Your objective ::
Extract all lines in the data that contain the word "htop".

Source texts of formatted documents
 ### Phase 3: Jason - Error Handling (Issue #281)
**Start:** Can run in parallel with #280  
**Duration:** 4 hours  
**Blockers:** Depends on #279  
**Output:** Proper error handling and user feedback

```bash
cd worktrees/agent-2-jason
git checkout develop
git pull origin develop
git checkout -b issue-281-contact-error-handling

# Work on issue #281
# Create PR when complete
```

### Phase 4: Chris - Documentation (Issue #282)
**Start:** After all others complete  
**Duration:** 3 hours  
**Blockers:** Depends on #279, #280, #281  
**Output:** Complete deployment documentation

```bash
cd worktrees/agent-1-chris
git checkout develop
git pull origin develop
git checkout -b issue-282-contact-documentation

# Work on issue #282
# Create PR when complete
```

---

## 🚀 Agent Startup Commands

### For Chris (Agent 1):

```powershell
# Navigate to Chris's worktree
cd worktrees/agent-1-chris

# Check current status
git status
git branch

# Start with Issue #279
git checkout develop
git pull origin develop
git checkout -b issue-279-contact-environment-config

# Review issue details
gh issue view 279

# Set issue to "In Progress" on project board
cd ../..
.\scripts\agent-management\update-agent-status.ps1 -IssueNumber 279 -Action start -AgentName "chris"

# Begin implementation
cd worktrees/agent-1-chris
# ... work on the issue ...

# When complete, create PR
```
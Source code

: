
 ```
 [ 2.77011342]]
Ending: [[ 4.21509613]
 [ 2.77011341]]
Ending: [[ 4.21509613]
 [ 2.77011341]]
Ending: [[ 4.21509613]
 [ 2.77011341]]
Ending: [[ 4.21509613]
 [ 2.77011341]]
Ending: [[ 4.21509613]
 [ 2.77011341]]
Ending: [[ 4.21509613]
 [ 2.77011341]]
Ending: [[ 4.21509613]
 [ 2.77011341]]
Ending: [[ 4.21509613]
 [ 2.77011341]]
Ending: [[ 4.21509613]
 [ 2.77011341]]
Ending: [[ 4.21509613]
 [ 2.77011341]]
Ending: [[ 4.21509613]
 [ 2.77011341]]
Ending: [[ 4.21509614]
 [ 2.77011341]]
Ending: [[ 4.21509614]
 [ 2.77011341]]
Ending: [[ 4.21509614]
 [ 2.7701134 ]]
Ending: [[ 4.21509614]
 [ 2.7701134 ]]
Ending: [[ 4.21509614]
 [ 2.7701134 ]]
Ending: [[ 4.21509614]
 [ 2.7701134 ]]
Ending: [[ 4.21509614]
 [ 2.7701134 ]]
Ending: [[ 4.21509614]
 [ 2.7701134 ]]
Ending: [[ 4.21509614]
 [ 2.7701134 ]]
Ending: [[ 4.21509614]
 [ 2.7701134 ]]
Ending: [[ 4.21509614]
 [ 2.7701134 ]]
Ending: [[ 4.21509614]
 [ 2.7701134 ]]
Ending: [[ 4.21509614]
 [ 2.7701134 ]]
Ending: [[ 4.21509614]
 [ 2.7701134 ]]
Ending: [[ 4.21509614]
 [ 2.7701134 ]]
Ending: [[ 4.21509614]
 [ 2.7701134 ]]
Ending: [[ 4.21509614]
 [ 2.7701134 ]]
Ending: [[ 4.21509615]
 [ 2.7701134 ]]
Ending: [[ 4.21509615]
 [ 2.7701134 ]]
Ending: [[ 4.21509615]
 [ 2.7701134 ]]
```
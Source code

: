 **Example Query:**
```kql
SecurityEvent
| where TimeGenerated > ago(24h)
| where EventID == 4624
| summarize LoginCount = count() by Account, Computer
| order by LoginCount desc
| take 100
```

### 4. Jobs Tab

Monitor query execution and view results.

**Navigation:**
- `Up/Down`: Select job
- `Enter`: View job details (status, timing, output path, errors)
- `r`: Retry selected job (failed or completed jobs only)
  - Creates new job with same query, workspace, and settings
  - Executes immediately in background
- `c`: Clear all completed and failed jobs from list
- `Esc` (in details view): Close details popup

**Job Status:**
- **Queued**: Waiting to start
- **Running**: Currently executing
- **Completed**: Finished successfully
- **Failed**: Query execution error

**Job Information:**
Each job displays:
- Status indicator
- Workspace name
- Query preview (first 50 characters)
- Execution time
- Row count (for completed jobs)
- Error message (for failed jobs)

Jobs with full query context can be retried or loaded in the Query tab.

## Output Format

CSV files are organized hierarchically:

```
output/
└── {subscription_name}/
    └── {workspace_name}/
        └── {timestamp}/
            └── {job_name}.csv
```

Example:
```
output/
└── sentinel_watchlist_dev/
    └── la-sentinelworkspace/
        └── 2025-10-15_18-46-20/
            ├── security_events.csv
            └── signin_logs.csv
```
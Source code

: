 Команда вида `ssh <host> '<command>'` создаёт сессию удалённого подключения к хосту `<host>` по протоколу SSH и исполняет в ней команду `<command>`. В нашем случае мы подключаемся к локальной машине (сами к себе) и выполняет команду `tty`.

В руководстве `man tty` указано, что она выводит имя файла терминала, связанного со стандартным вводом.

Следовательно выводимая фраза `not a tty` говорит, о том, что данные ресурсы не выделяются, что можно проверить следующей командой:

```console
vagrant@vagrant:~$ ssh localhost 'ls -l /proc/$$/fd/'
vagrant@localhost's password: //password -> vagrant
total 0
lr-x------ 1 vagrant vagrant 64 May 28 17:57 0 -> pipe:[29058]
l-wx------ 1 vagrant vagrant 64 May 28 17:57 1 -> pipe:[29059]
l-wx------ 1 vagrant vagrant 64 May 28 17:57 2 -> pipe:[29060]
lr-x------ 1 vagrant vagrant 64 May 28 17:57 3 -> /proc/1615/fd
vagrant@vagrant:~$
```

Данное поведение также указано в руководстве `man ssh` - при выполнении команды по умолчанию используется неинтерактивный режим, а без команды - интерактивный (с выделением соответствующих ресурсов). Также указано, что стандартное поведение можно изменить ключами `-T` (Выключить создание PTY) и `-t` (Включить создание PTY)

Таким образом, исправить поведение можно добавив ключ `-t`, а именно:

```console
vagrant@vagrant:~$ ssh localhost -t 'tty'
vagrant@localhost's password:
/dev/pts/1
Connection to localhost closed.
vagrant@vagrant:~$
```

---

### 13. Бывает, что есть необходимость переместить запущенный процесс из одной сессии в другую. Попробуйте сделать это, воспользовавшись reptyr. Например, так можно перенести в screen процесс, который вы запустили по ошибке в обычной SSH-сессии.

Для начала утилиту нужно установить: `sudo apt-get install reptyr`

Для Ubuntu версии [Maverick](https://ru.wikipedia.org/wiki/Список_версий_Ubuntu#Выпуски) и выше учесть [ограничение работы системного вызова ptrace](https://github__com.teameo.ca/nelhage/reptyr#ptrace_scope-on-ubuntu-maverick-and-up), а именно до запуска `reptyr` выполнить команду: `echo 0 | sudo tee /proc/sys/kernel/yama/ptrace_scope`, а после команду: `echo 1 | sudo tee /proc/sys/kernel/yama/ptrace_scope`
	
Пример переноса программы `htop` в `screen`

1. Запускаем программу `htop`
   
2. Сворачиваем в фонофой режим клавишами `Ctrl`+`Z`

Reply to the task ::
Пример переноса программы `htop` в `screen`
1. Запускаем программу `htop`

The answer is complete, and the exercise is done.